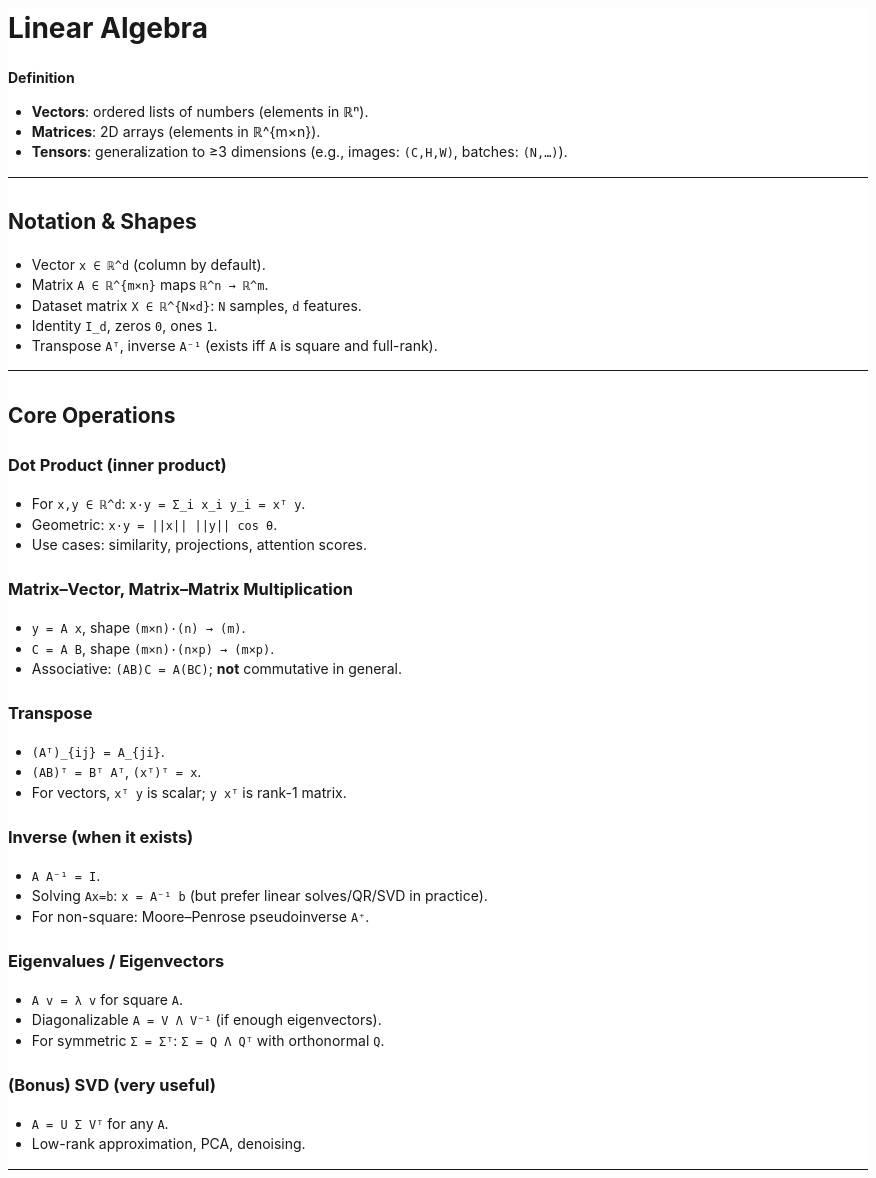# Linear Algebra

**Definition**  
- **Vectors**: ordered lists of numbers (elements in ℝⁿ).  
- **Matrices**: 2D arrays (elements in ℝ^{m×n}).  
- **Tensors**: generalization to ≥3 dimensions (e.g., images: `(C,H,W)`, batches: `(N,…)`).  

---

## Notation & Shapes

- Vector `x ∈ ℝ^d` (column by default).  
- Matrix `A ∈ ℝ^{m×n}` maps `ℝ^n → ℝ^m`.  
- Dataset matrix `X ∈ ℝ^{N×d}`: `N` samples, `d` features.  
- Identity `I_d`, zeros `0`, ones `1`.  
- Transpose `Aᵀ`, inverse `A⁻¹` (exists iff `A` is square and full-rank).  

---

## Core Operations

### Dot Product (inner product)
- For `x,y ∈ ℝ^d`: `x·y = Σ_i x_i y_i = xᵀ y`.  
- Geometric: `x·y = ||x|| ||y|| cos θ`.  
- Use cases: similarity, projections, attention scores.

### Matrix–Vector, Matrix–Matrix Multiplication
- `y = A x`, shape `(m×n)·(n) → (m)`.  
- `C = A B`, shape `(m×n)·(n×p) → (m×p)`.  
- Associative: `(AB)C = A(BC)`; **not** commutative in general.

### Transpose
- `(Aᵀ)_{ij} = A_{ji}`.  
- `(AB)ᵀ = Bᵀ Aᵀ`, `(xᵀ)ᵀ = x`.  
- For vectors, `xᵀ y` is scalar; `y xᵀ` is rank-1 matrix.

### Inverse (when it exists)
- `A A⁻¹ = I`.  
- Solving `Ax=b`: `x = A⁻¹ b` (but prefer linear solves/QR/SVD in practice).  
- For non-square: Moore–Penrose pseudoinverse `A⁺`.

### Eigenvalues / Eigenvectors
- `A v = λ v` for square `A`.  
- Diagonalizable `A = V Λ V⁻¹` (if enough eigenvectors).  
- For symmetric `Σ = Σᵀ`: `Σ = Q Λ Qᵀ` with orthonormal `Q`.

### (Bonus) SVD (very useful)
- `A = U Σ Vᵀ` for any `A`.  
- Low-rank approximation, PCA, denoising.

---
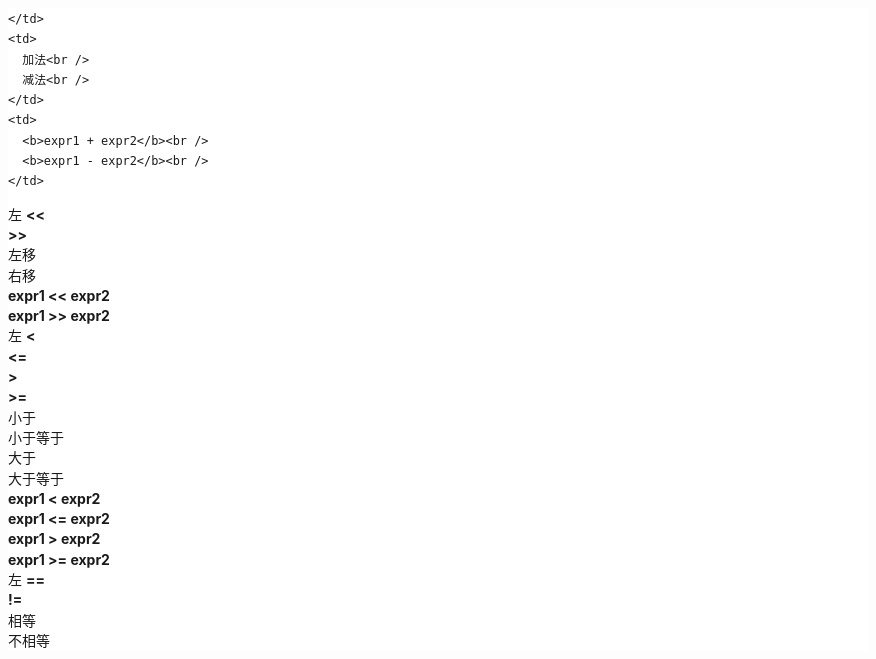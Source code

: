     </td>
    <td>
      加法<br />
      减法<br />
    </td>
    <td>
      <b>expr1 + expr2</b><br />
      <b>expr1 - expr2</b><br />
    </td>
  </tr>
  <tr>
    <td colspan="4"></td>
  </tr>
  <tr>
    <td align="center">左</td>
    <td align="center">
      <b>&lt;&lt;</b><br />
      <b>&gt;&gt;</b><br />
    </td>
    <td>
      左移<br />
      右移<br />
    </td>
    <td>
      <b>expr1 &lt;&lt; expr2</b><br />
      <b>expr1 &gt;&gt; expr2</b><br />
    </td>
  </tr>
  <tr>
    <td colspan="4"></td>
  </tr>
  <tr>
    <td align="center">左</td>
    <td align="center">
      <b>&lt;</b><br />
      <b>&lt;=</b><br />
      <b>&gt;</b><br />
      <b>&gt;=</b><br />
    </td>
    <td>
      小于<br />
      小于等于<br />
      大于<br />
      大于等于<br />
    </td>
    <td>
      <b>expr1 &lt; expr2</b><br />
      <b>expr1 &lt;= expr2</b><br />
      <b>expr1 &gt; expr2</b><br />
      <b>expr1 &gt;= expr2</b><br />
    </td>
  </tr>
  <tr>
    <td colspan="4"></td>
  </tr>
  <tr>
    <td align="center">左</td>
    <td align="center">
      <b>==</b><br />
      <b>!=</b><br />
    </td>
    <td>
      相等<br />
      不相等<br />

- **How to complete this task**:
Write out every record above exactly as it stands, but leave out the pictures.

- **Expected answer**:
# Linear Algebra

**Definition**  
- **Vectors**: ordered lists of numbers (elements in ℝⁿ).  
- **Matrices**: 2D arrays (elements in ℝ^{m×n}).  
- **Tensors**: generalization to ≥3 dimensions (e.g., images: `(C,H,W)`, batches: `(N,…)`).  

---

## Notation & Shapes

- Vector `x ∈ ℝ^d` (column by default).  
- Matrix `A ∈ ℝ^{m×n}` maps `ℝ^n → ℝ^m`.  
- Dataset matrix `X ∈ ℝ^{N×d}`: `N` samples, `d` features.  
- Identity `I_d`, zeros `0`, ones `1`.  
- Transpose `Aᵀ`, inverse `A⁻¹` (exists iff `A` is square and full-rank).  

---

## Core Operations

### Dot Product (inner product)
- For `x,y ∈ ℝ^d`: `x·y = Σ_i x_i y_i = xᵀ y`.  
- Geometric: `x·y = ||x|| ||y|| cos θ`.  
- Use cases: similarity, projections, attention scores.

### Matrix–Vector, Matrix–Matrix Multiplication
- `y = A x`, shape `(m×n)·(n) → (m)`.  
- `C = A B`, shape `(m×n)·(n×p) → (m×p)`.  
- Associative: `(AB)C = A(BC)`; **not** commutative in general.

### Transpose
- `(Aᵀ)_{ij} = A_{ji}`.  
- `(AB)ᵀ = Bᵀ Aᵀ`, `(xᵀ)ᵀ = x`.  
- For vectors, `xᵀ y` is scalar; `y xᵀ` is rank-1 matrix.

### Inverse (when it exists)
- `A A⁻¹ = I`.  
- Solving `Ax=b`: `x = A⁻¹ b` (but prefer linear solves/QR/SVD in practice).  
- For non-square: Moore–Penrose pseudoinverse `A⁺`.

### Eigenvalues / Eigenvectors
- `A v = λ v` for square `A`.  
- Diagonalizable `A = V Λ V⁻¹` (if enough eigenvectors).  
- For symmetric `Σ = Σᵀ`: `Σ = Q Λ Qᵀ` with orthonormal `Q`.

### (Bonus) SVD (very useful)
- `A = U Σ Vᵀ` for any `A`.  
- Low-rank approximation, PCA, denoising.

---
Source code

:     </td>
    <td>
      加法<br />
      减法<br />
    </td>
    <td>
      <b>expr1 + expr2</b><br />
      <b>expr1 - expr2</b><br />
    </td>
  </tr>
  <tr>
    <td colspan="4"></td>
  </tr>
  <tr>
    <td align="center">左</td>
    <td align="center">
      <b>&lt;&lt;</b><br />
      <b>&gt;&gt;</b><br />
    </td>
    <td>
      左移<br />
      右移<br />
    </td>
    <td>
      <b>expr1 &lt;&lt; expr2</b><br />
      <b>expr1 &gt;&gt; expr2</b><br />
    </td>
  </tr>
  <tr>
    <td colspan="4"></td>
  </tr>
  <tr>
    <td align="center">左</td>
    <td align="center">
      <b>&lt;</b><br />
      <b>&lt;=</b><br />
      <b>&gt;</b><br />
      <b>&gt;=</b><br />
    </td>
    <td>
      小于<br />
      小于等于<br />
      大于<br />
      大于等于<br />
    </td>
    <td>
      <b>expr1 &lt; expr2</b><br />
      <b>expr1 &lt;= expr2</b><br />
      <b>expr1 &gt; expr2</b><br />
      <b>expr1 &gt;= expr2</b><br />
    </td>
  </tr>
  <tr>
    <td colspan="4"></td>
  </tr>
  <tr>
    <td align="center">左</td>
    <td align="center">
      <b>==</b><br />
      <b>!=</b><br />
    </td>
    <td>
      相等<br />
      不相等<br />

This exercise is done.